Sobre publicidade: a publicidade opera muito com a coisa do desejo, sexualiza muito a mulher, as crianças, as figuras femininas. Para promover um produto opera na lógica do desejo. Tem uma lógica um pouco particular e às vezes usa o preconceito deslavadamente, mas é menos direto. Na vertente da cultura brasileira, explora-se a idéia da “mulata sensual” e as mulheres negras são retratadas como hipersexualizadas. O retrato da mulher negra no Brasil em geral é aquela que “mostra o peito”, “mostra a bunda”, “está louca para dar”, com uma sexualidade animalesca e então reforça um preconceito horroroso. Durante muito tempo havia a “globeleza”, uma mulata nua que aparecia em épocas de carnaval, reforçando este estereótipo.

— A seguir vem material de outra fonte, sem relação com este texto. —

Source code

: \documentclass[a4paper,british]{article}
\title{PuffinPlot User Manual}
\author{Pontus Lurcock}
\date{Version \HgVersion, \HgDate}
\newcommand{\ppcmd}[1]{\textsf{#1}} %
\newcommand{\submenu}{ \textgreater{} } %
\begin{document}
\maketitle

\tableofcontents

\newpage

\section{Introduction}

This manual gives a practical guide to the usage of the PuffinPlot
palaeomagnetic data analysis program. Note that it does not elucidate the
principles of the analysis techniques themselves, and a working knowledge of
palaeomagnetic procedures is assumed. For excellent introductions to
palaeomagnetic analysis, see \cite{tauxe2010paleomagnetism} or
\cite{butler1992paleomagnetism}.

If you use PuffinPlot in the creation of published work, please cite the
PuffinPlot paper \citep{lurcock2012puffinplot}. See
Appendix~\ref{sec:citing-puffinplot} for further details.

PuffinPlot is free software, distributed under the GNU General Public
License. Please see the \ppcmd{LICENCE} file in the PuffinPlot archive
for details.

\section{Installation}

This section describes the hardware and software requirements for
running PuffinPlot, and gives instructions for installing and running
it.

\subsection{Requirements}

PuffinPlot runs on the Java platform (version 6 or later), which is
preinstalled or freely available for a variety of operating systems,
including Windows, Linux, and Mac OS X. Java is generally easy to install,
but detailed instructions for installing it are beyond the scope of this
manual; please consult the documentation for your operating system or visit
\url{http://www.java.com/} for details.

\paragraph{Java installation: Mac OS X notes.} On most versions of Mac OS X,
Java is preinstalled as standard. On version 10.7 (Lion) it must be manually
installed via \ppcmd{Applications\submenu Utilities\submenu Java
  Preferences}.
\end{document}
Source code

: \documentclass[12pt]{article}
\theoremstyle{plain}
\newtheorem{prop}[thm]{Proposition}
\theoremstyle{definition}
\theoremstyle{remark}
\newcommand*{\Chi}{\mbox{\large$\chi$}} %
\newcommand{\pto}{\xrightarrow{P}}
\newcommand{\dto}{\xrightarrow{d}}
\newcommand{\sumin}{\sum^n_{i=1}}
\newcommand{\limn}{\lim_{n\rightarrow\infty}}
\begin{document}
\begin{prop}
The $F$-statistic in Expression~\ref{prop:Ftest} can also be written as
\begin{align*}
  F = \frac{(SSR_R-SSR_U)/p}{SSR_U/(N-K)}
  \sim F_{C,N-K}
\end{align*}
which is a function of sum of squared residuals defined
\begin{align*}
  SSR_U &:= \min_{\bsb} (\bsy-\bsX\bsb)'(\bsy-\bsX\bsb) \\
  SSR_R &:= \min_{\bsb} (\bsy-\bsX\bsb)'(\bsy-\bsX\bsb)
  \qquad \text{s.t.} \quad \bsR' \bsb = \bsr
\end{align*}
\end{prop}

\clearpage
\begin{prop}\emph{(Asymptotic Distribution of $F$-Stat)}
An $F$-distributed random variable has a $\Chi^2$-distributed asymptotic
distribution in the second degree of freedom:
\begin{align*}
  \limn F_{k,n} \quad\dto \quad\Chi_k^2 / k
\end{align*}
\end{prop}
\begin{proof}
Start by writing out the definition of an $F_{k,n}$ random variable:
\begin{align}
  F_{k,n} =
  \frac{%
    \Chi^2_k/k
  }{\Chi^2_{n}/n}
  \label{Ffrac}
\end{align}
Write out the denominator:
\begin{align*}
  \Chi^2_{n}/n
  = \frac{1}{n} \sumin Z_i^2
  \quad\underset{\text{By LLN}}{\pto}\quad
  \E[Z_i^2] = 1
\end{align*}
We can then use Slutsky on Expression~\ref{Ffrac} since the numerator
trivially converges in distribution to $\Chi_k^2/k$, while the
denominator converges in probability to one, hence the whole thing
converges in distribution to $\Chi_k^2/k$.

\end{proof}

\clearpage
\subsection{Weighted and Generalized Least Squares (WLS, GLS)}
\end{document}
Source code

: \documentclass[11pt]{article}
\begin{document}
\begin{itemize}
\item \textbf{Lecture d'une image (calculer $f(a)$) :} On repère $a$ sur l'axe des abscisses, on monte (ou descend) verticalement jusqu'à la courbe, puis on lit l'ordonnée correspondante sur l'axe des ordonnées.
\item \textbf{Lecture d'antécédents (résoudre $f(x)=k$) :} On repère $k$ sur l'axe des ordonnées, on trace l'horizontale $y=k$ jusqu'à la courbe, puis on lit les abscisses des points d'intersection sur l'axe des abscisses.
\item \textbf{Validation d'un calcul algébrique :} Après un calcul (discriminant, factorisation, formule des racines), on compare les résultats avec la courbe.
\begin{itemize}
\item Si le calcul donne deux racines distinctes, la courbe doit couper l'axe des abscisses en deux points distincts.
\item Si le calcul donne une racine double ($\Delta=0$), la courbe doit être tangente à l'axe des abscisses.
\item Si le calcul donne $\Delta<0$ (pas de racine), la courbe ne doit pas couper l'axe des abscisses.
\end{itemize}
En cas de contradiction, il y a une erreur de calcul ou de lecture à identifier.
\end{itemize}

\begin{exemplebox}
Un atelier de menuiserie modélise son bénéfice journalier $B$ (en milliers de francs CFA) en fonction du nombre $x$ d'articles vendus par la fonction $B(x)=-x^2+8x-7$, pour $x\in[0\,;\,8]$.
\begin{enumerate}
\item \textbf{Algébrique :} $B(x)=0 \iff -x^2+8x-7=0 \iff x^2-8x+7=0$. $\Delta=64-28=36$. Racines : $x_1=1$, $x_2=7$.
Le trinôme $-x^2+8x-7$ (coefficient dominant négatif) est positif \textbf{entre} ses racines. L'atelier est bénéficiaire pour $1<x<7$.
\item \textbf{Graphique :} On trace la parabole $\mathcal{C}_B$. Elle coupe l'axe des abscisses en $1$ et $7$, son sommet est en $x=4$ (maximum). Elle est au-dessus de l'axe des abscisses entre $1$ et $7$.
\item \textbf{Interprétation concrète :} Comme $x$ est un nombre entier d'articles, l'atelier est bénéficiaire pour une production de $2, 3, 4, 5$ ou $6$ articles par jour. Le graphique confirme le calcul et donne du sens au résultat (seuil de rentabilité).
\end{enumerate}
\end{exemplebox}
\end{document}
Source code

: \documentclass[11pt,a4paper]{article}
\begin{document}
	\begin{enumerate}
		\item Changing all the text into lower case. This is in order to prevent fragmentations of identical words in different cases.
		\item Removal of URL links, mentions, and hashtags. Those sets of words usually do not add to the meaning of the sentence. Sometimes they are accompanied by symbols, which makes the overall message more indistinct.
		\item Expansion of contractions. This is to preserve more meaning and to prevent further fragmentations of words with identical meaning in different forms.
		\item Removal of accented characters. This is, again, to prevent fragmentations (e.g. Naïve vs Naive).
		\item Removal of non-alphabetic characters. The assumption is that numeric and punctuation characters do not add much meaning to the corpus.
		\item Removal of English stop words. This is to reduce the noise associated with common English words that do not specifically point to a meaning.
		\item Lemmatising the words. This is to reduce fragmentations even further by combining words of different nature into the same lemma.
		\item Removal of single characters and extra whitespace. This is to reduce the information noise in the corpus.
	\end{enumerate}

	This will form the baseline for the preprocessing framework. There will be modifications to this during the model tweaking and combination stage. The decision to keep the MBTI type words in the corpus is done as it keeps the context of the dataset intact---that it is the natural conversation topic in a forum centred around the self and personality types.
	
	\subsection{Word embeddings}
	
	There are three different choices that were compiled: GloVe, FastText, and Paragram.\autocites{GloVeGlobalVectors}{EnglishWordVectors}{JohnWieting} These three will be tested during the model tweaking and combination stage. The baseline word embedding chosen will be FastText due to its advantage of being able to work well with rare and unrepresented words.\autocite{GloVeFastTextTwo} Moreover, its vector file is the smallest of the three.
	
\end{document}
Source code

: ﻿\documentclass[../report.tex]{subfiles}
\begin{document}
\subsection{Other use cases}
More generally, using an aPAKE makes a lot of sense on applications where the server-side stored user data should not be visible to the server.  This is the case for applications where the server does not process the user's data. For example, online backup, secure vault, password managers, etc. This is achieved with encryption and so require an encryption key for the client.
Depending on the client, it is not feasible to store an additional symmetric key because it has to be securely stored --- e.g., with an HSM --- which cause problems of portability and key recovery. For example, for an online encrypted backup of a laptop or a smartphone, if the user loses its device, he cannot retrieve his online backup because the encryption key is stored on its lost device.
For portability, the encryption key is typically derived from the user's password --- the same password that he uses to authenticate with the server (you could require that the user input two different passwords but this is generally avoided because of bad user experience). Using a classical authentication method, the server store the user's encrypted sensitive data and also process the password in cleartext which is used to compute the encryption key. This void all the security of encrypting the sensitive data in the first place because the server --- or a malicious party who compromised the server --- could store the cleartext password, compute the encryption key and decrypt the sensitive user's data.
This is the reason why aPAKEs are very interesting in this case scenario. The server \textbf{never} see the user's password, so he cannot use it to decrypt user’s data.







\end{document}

Há muitos preconceitos nos programas de outras emissoras, para além da Globo, que exploram sentimentos e humilham os participantes, exploram o sofrimento e a ignorância das pessoas.


Na TV em geral, novelas etc., há um apelo de sexualização exagerado, não é à toa que há discursos super moralizantes. Mas isso é um pouco traço da sociedade brasileira, essa valorização da sexualidade etc. e concomitantemente discursos conservadores que buscam estabelecer uma oposição entre essa sexualidade mais “animalesca” e a sexualidade “desejada” ou moralmente ideal.


É também uma forma de se estabelecer ou reforçar códigos de conduta de uma sociedade. Nesse sentido, pode-se dizer que a própria construção dos estereótipos já é uma violência simbólica. Valorizar esse estereótipo de masculinidade é também uma violência contra os homens, porque a maioria dos homens não se enquadra neste perfil. Então isso gera uma frustração muito grande.


Um pouco da violência doméstica vem do sentimento de frustração de não dar conta de cumprir com esse padrão de masculinidade hegemônica. Então não se consegue falar de violência contra a mulher sem falar da violência simbólica, da violência de gênero, são muitas as causas, não há uma causa e um efeito. Mas de fato, o sentimento de não cumprir com esse papel hegemônico de masculinidade gera muita frustração e daí o homem segue para esse lugar de violência onde ele se sente mais seguro, buscando a resolução dos conflitos de modo violento.